WHAT TO DO –
Find every line below with the string "Pending" and pick it out.

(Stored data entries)
++++++++++

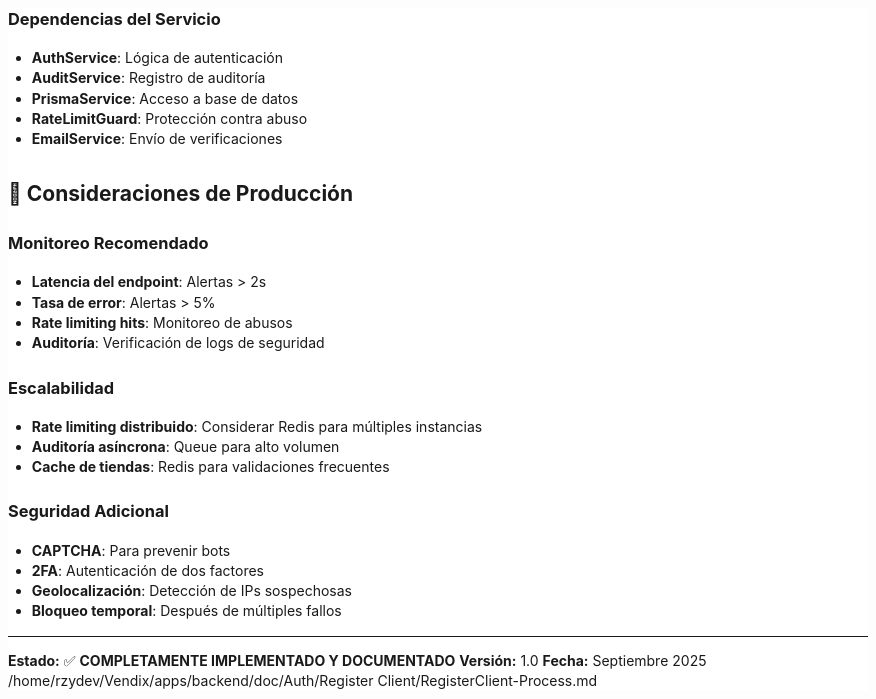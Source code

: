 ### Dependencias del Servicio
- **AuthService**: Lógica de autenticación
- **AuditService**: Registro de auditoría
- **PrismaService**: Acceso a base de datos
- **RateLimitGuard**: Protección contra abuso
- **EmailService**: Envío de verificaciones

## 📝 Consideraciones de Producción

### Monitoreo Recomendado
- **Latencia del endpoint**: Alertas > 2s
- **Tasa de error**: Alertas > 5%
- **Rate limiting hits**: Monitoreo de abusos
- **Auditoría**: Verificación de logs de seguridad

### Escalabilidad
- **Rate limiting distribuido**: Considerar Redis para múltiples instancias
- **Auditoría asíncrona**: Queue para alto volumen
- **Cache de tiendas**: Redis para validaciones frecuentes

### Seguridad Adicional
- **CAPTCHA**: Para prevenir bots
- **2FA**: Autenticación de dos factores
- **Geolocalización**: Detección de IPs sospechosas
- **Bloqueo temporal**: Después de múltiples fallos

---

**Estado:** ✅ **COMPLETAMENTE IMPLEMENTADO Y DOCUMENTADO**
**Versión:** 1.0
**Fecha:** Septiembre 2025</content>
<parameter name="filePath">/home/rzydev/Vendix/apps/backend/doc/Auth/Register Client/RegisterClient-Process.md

++++++++++

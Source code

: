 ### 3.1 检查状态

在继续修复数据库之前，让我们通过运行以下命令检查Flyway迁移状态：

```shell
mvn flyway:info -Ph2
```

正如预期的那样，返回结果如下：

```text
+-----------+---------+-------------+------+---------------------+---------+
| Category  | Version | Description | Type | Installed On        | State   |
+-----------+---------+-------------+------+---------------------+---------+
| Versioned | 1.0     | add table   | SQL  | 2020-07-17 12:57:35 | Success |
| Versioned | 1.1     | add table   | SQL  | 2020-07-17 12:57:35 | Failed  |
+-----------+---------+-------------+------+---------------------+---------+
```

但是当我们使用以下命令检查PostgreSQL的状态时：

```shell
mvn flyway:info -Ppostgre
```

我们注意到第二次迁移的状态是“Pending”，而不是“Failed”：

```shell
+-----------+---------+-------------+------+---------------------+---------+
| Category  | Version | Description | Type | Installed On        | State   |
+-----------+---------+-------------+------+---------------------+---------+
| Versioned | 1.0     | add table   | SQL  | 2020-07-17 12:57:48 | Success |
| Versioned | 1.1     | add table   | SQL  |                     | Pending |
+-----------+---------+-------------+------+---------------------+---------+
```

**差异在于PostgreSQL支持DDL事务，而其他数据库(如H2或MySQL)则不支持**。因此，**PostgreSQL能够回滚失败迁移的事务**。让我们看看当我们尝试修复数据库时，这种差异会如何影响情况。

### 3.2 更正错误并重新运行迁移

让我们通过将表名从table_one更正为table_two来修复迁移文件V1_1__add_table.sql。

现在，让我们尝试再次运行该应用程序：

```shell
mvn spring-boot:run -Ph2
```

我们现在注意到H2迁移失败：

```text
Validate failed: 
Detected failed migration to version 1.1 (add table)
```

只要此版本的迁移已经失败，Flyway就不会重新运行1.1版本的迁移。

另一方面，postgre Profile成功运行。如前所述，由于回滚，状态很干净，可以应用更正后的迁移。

++++++++++

SOLUTION TO THE EXERCISE –
我们注意到第二次迁移的状态是“Pending”，而不是“Failed”：
| Versioned | 1.1     | add table   | SQL  |                     | Pending |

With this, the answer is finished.